### [The data]
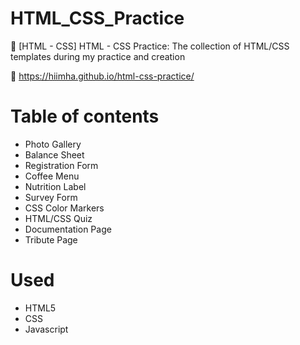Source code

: # HTML_CSS_Practice

🌸 [HTML - CSS] HTML - CSS Practice: The collection of HTML/CSS templates during my practice and creation

📌 https://hiimha.github.io/html-css-practice/

# Table of contents

- Photo Gallery
- Balance Sheet
- Registration Form
- Coffee Menu
- Nutrition Label
- Survey Form
- CSS Color Markers
- HTML/CSS Quiz
- Documentation Page
- Tribute Page

# Used

- HTML5
- CSS
- Javascript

### [Prompt]
Write out, word for word, the line containing "- HTML/CSS Quiz" and every line after it to the end of the data above.

### [Solved exercise]
- HTML/CSS Quiz
- Documentation Page
- Tribute Page

# Used

- HTML5
- CSS
- Javascript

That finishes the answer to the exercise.